(Source records)
○ ○ ○
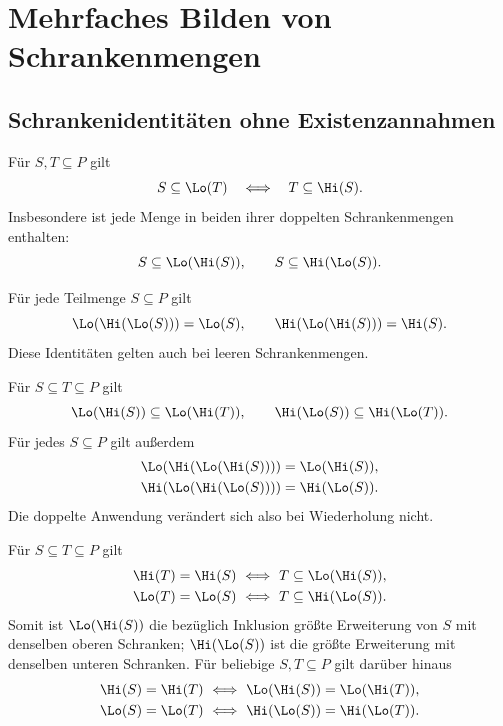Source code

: \chapter{Mehrfaches Bilden von Schrankenmengen}
\label{b13guide:ch:iteration}

\section{Schrankenidentitäten ohne Existenzannahmen}

\begin{theorem}
\label{b13guide:thm:polarity}
Für $S,T\subseteq P$ gilt
\[
 S\subseteq\Lo(T)\quad\Longleftrightarrow\quad T\subseteq\Hi(S).
\]
Insbesondere ist jede Menge in beiden ihrer doppelten
Schrankenmengen enthalten:
\[
 S\subseteq\Lo(\Hi(S)),\qquad S\subseteq\Hi(\Lo(S)).
\]
\end{theorem}

\begin{theorem}
\label{b13guide:thm:triple}
Für jede Teilmenge $S\subseteq P$ gilt
\[
 \Lo(\Hi(\Lo(S)))=\Lo(S),\qquad
 \Hi(\Lo(\Hi(S)))=\Hi(S).
\]
Diese Identitäten gelten auch bei leeren Schrankenmengen.
\end{theorem}

\begin{theorem}
\label{b13guide:thm:double}
Für $S\subseteq T\subseteq P$ gilt
\[
 \Lo(\Hi(S))\subseteq\Lo(\Hi(T)),\qquad
 \Hi(\Lo(S))\subseteq\Hi(\Lo(T)).
\]
Für jedes $S\subseteq P$ gilt außerdem
\[
\begin{aligned}
 \Lo(\Hi(\Lo(\Hi(S))))&=\Lo(\Hi(S)),\\
 \Hi(\Lo(\Hi(\Lo(S))))&=\Hi(\Lo(S)).
\end{aligned}
\]
Die doppelte Anwendung verändert sich also bei Wiederholung nicht.
\end{theorem}

\begin{theorem}
\label{b13guide:thm:largest-extension}
Für $S\subseteq T\subseteq P$ gilt
\[
\begin{aligned}
 \Hi(T)=\Hi(S)&\ \Longleftrightarrow\ T\subseteq\Lo(\Hi(S)),\\
 \Lo(T)=\Lo(S)&\ \Longleftrightarrow\ T\subseteq\Hi(\Lo(S)).
\end{aligned}
\]
Somit ist $\Lo(\Hi(S))$ die bezüglich Inklusion größte Erweiterung
von $S$ mit denselben oberen Schranken; $\Hi(\Lo(S))$ ist die
größte Erweiterung mit denselben unteren Schranken.
Für beliebige $S,T\subseteq P$ gilt darüber hinaus
\[
\begin{aligned}
 \Hi(S)=\Hi(T)&\ \Longleftrightarrow\ \Lo(\Hi(S))=\Lo(\Hi(T)),\\
 \Lo(S)=\Lo(T)&\ \Longleftrightarrow\ \Hi(\Lo(S))=\Hi(\Lo(T)).
\end{aligned}
\]
\end{theorem}


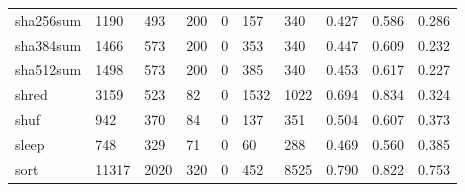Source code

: \begin{longtable}{lp{2.0cm}p{2.0cm}p{2.0cm}p{2.0cm}p{2.0cm}p{2.0cm}p{2.0cm}p{2.0cm}p{2.0cm}}
sha256sum &                   1190 &                                493 &                               200 &                                0 &                               157 &                             340 &                                0.427 &                                  0.586 &                                0.286 \\
sha384sum &                   1466 &                                573 &                               200 &                                0 &                               353 &                             340 &                                0.447 &                                  0.609 &                                0.232 \\
sha512sum &                   1498 &                                573 &                               200 &                                0 &                               385 &                             340 &                                0.453 &                                  0.617 &                                0.227 \\
shred     &                   3159 &                                523 &                                82 &                                0 &                              1532 &                            1022 &                                0.694 &                                  0.834 &                                0.324 \\
shuf      &                    942 &                                370 &                                84 &                                0 &                               137 &                             351 &                                0.504 &                                  0.607 &                                0.373 \\
sleep     &                    748 &                                329 &                                71 &                                0 &                                60 &                             288 &                                0.469 &                                  0.560 &                                0.385 \\
sort      &                  11317 &                               2020 &                               320 &                                0 &                               452 &                            8525 &                                0.790 &                                  0.822 &                                0.753 \\

\end{longtable}
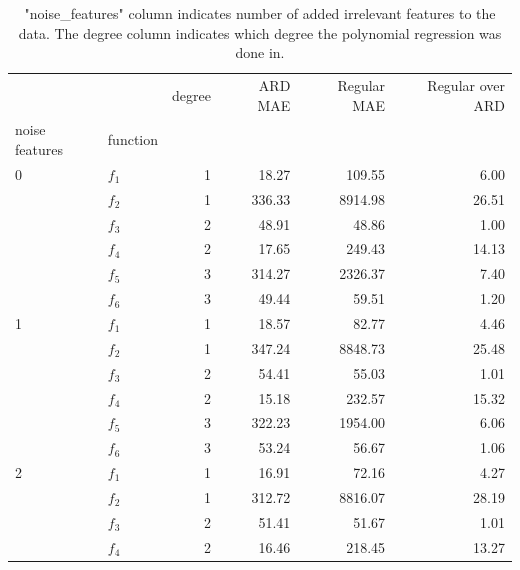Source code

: \documentclass[12pt]{article}
\begin{document}
        \begin{table}[H]
            \centering
            \caption{"noise\_features" column indicates number of added irrelevant features to the data. The degree column indicates which degree the polynomial regression was done in.}
            \begin{tabular}{llrrrr}
                \toprule
                  &       &  degree &  ARD MAE &  Regular MAE &  Regular over ARD \\
                noise features & function &         &          &              &                   \\
                \midrule
                0 & $f_1$ &       1 &    18.27 &       109.55 &              6.00 \\
                & $f_2$ &       1 &   336.33 &      8914.98 &             26.51 \\
                & $f_3$ &       2 &    48.91 &        48.86 &              1.00 \\
                & $f_4$ &       2 &    17.65 &       249.43 &             14.13 \\
                & $f_5$ &       3 &   314.27 &      2326.37 &              7.40 \\
                & $f_6$ &       3 &    49.44 &        59.51 &              1.20 \\
                \midrule
                1 & $f_1$ &       1 &    18.57 &        82.77 &              4.46 \\
                & $f_2$ &       1 &   347.24 &      8848.73 &             25.48 \\
                & $f_3$ &       2 &    54.41 &        55.03 &              1.01 \\
                & $f_4$ &       2 &    15.18 &       232.57 &             15.32 \\
                & $f_5$ &       3 &   322.23 &      1954.00 &              6.06 \\
                & $f_6$ &       3 &    53.24 &        56.67 &              1.06 \\
                \midrule
                2 & $f_1$ &       1 &    16.91 &        72.16 &              4.27 \\
                & $f_2$ &       1 &   312.72 &      8816.07 &             28.19 \\
                & $f_3$ &       2 &    51.41 &        51.67 &              1.01 \\
                & $f_4$ &       2 &    16.46 &       218.45 &             13.27 \\

\end{tabular}
\end{table}
\end{document}
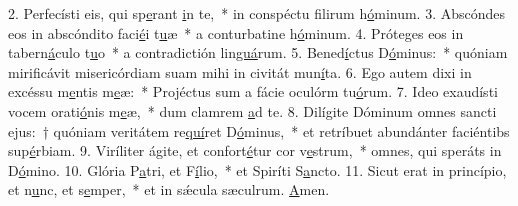 2. Perfecísti eis, qui sp\uline{e}rant \uline{i}n te,~* in conspéctu filirum h\uline{ó}minum.
3. Abscóndes eos in abscóndito faci\uline{é}i t\uline{u}æ~* a conturbatine h\uline{ó}minum.
4. Próteges eos in tabern\uline{á}culo t\uline{u}o~* a contradictión lin\uline{guá}rum.
5. Bened\uline{í}ctus D\uline{ó}minus:~* quóniam mirificávit misericórdiam suam mihi in civitát mun\uline{í}ta.
6. Ego autem dixi in excéssu m\uline{e}ntis m\uline{e}æ:~* Projéctus sum a fácie oculórm tu\uline{ó}rum.
7. Ideo exaudísti vocem orati\uline{ó}nis m\uline{e}æ,~* dum clamrem \uline{a}d te.
8. Dilígite Dóminum omnes sancti ejus:~† quóniam veritátem re\uline{quí}ret D\uline{ó}minus,~* et retríbuet abundánter faciéntibs sup\uline{é}rbiam.
9. Viríliter ágite, et confort\uline{é}tur cor v\uline{e}strum,~* omnes, qui speráts in D\uline{ó}mino.
10. Glória P\uline{a}tri, et F\uline{í}lio,~* et Spiríti S\uline{a}ncto.
11. Sicut erat in princípio, et n\uline{u}nc, et s\uline{e}mper,~* et in sǽcula sæculrum. \uline{A}men.
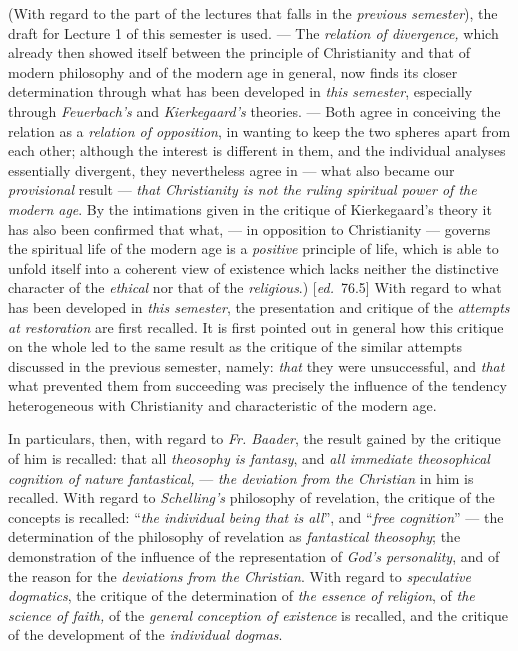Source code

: \documentclass[12pt,a4paper,openany]{book}
\newcommand{\kpage}[1]{\marginnote{\footnotesize\textit{[#1]}}}
\newcommand{\ed}[1]{{\small[\textit{ed.}\ #1]}}
\begin{document}
(With regard to the part of the lectures that falls in the \emph{previous
semester}), the draft for Lecture 1 of this semester is used. ---
The \emph{relation of divergence,} which already then showed itself between the principle of Christianity\kpage{178}
and that of modern philosophy and of the modern age in general,
now finds its closer determination through what has been developed in \emph{this semester},
especially through \emph{Feuerbach's} and \emph{Kierkegaard's} theories. --- Both
agree in conceiving the relation as a \emph{relation of opposition}, in
wanting to keep the two spheres apart from each other; although the interest is
different in them, and the individual analyses essentially divergent,
they nevertheless agree in --- what also became our \emph{provisional} result --- \emph{that Christianity
is not the ruling spiritual power of the modern age}. By the intimations given in the critique
of Kierkegaard's theory it has also been confirmed
that what, --- in opposition to Christianity --- governs
the spiritual life of the modern age is a \emph{positive} principle of life, which is able to
unfold itself into a coherent view of existence which
lacks neither the distinctive character of the \emph{ethical} nor that of the \emph{religious}.)
\ed{76.5} With regard to what has been developed in \emph{this semester}, the presentation
and critique of the \emph{attempts at restoration} are first recalled. It is
first pointed out in general how this critique on the whole led to
the same result as the critique of the similar attempts discussed in the previous semester,
namely: \emph{that} they were unsuccessful, and \emph{that} what prevented
them from succeeding was precisely the influence of the tendency heterogeneous
with Christianity and characteristic of the modern age.

In particulars, then, with regard to \emph{Fr. Baader}, the result gained
by the critique of him is recalled: that all \emph{theosophy is fantasy}, and
\emph{all immediate theosophical cognition of nature fantastical,} --- \emph{the
deviation from the Christian} in him is recalled. With regard to \emph{Schelling's}
philosophy of revelation, the critique of the concepts is recalled:
``\emph{the individual being that is all}'', and ``\emph{free cognition}'' --- the determination
of the philosophy of revelation as \emph{fantastical theosophy}; the demonstration
of the influence of the representation of \emph{God's personality}, and of
the reason for the \emph{deviations from the Christian}. With regard to \emph{speculative
dogmatics}, the critique of the determination of \emph{the essence of
religion}, of \emph{the science of faith,} of the \emph{general} \emph{conception of existence} is recalled,
and the critique of the development of the \emph{individual dogmas}.
\end{document}
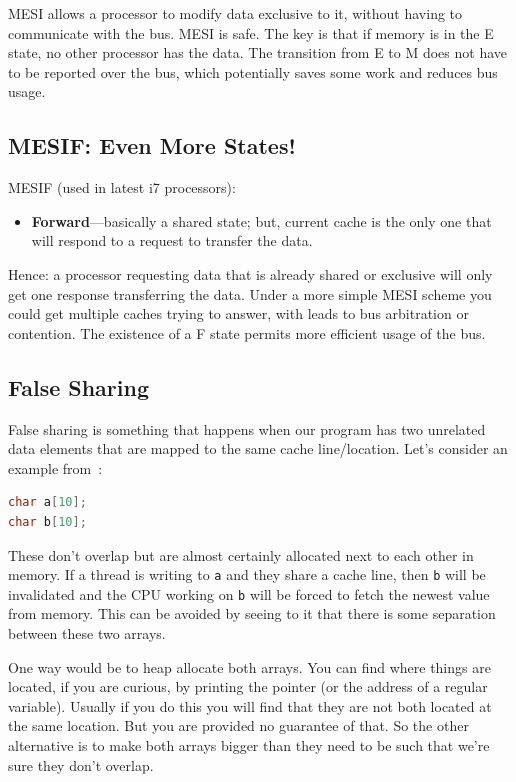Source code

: \documentclass[a4paper]{report}
\begin{document}
    MESI allows a processor to modify data exclusive to it, without
    having to communicate with the bus.  MESI is safe. The key is that
    if memory is in the E state, no other processor has the data. The transition from E to M does not have to be reported over the bus, which potentially saves some work and reduces bus usage. 

\subsection*{MESIF: Even More States!}

    MESIF (used in latest i7 processors):
      \begin{itemize}
        \item {\bf Forward}---basically a shared state; but, current
          cache is the only one that will respond to a request to
          transfer the data.
      \end{itemize}

    Hence: a processor requesting data that is already shared or exclusive will
      only get one response transferring the data. Under a more simple MESI scheme you could get multiple caches trying to answer, with leads to bus arbitration or contention. The existence of a F state permits more efficient usage of the bus.
      
      
\subsection*{False Sharing}
False sharing is something that happens when our program has two unrelated data elements that are mapped to the same cache line/location. Let's consider an example from~\cite{falsesharing}:

\begin{lstlisting}[language=C]
char a[10];
char b[10];
\end{lstlisting}
These don't overlap but are almost certainly allocated next to each other in memory. If a thread is writing to \texttt{a} and they share a cache line, then \texttt{b} will be invalidated and the CPU working on \texttt{b} will be forced to fetch the newest value from memory. This can be avoided by seeing to it that there is some separation between these two arrays.

One way would be to heap allocate both arrays. You can find where things are located, if you are curious, by printing the pointer (or the address of a regular variable). Usually if you do this you will find that they are not both located at the same location. But you are provided no guarantee of that. So the other alternative is to make both arrays bigger than they need to be such that we're sure they don't overlap.
\end{document}
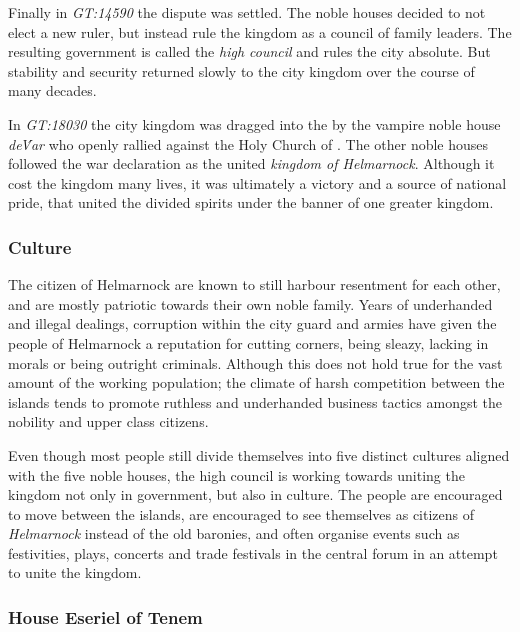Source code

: Finally in \emph{GT:14590} the dispute was settled. The noble houses decided
to not elect a new ruler, but instead rule the kingdom as a council of family
leaders. The resulting government is called the \emph{high council} and rules
the city absolute. But stability and security returned slowly to the city
kingdom over the course of many decades.

In \emph{GT:18030} the city kingdom was dragged into the
 by the vampire noble house \emph{de\'Var} who openly
rallied against the Holy Church of . The other noble
houses followed the war declaration as the united \emph{kingdom of
  Helmarnock}. Although it cost the kingdom many lives, it was ultimately a
victory and a source of national pride, that united the divided spirits under
the banner of one greater kingdom.

\subsubsection*{Culture}


The citizen of Helmarnock are known to still harbour resentment for each other,
and are mostly patriotic towards their own noble family. Years of underhanded
and illegal dealings, corruption within the city guard and armies have given
the people of Helmarnock a reputation for cutting corners, being sleazy,
lacking in morals or being outright criminals. Although this does not hold
true for the vast amount of the working population; the climate of harsh
competition between the islands tends to promote ruthless and underhanded
business tactics amongst the nobility and upper class citizens.

Even though most people still divide themselves into five distinct cultures
aligned with the five noble houses, the high council is working towards
uniting the kingdom not only in government, but also in culture. The people
are encouraged to move between the islands, are encouraged to see themselves
as citizens of \emph{Helmarnock} instead of the old baronies, and often organise
events such as festivities, plays, concerts and trade festivals in the central
forum in an attempt to unite the kingdom.

\subsubsection*{House Eseriel of Tenem}
\label{sec:House Eseriel}

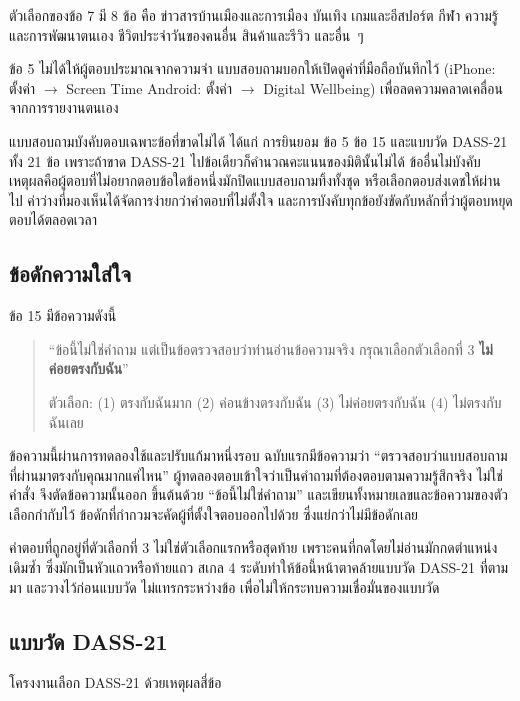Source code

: ตัวเลือกของข้อ 7 มี 8 ข้อ คือ ข่าวสารบ้านเมืองและการเมือง บันเทิง เกมและอีสปอร์ต กีฬา
ความรู้และการพัฒนาตนเอง ชีวิตประจำวันของคนอื่น สินค้าและรีวิว และอื่น~ๆ

ข้อ 5 ไม่ได้ให้ผู้ตอบประมาณจากความจำ
แบบสอบถามบอกให้เปิดดูค่าที่มือถือบันทึกไว้
(iPhone: ตั้งค่า $\rightarrow$ Screen Time \quad Android: ตั้งค่า $\rightarrow$ Digital Wellbeing)
เพื่อลดความคลาดเคลื่อนจากการรายงานตนเอง

แบบสอบถามบังคับตอบเฉพาะข้อที่ขาดไม่ได้ ได้แก่ การยินยอม ข้อ 5 ข้อ 15 และแบบวัด DASS-21 ทั้ง 21 ข้อ
เพราะถ้าขาด DASS-21 ไปข้อเดียวก็คำนวณคะแนนของมิตินั้นไม่ได้
ข้ออื่นไม่บังคับ เหตุผลคือผู้ตอบที่ไม่อยากตอบข้อใดข้อหนึ่งมักปิดแบบสอบถามทิ้งทั้งชุด
หรือเลือกตอบส่งเดชให้ผ่านไป ค่าว่างที่มองเห็นได้จัดการง่ายกว่าคำตอบที่ไม่ตั้งใจ
และการบังคับทุกข้อยังขัดกับหลักที่ว่าผู้ตอบหยุดตอบได้ตลอดเวลา

\subsection{ข้อดักความใส่ใจ}

ข้อ 15 มีข้อความดังนี้

\begin{quote}
``ข้อนี้ไม่ใช่คำถาม แต่เป็นข้อตรวจสอบว่าท่านอ่านข้อความจริง
กรุณาเลือกตัวเลือกที่ 3 \textbf{ไม่ค่อยตรงกับฉัน}''

ตัวเลือก: (1) ตรงกับฉันมาก \quad (2) ค่อนข้างตรงกับฉัน
\quad (3) ไม่ค่อยตรงกับฉัน \quad (4) ไม่ตรงกับฉันเลย
\end{quote}

ข้อความนี้ผ่านการทดลองใช้และปรับแก้มาหนึ่งรอบ
ฉบับแรกมีข้อความว่า ``ตรวจสอบว่าแบบสอบถามที่ผ่านมาตรงกับคุณมากแค่ไหน''
ผู้ทดลองตอบเข้าใจว่าเป็นคำถามที่ต้องตอบตามความรู้สึกจริง ไม่ใช่คำสั่ง
จึงตัดข้อความนั้นออก ขึ้นต้นด้วย ``ข้อนี้ไม่ใช่คำถาม''
และเขียนทั้งหมายเลขและข้อความของตัวเลือกกำกับไว้
ข้อดักที่กำกวมจะคัดผู้ที่ตั้งใจตอบออกไปด้วย ซึ่งแย่กว่าไม่มีข้อดักเลย

คำตอบที่ถูกอยู่ที่ตัวเลือกที่ 3 ไม่ใช่ตัวเลือกแรกหรือสุดท้าย
เพราะคนที่กดโดยไม่อ่านมักกดตำแหน่งเดิมซ้ำ ซึ่งมักเป็นหัวแถวหรือท้ายแถว
สเกล 4 ระดับทำให้ข้อนี้หน้าตาคล้ายแบบวัด DASS-21 ที่ตามมา
และวางไว้ก่อนแบบวัด ไม่แทรกระหว่างข้อ เพื่อไม่ให้กระทบความเชื่อมั่นของแบบวัด

\subsection{แบบวัด DASS-21}

โครงงานเลือก DASS-21 ด้วยเหตุผลสี่ข้อ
○ ○ ○
▸ **Exercise requirements**:
Scan the records above. Return every line with "each" in it.

▸ **Task solution**:
wanting to keep the two spheres apart from each other; although the interest is
These don't overlap but are almost certainly allocated next to each other in memory. If a thread is writing to \texttt{a} and they share a cache line, then \texttt{b} will be invalidated and the CPU working on \texttt{b} will be forced to fetch the newest value from memory. This can be avoided by seeing to it that there is some separation between these two arrays.
The citizen of Helmarnock are known to still harbour resentment for each other,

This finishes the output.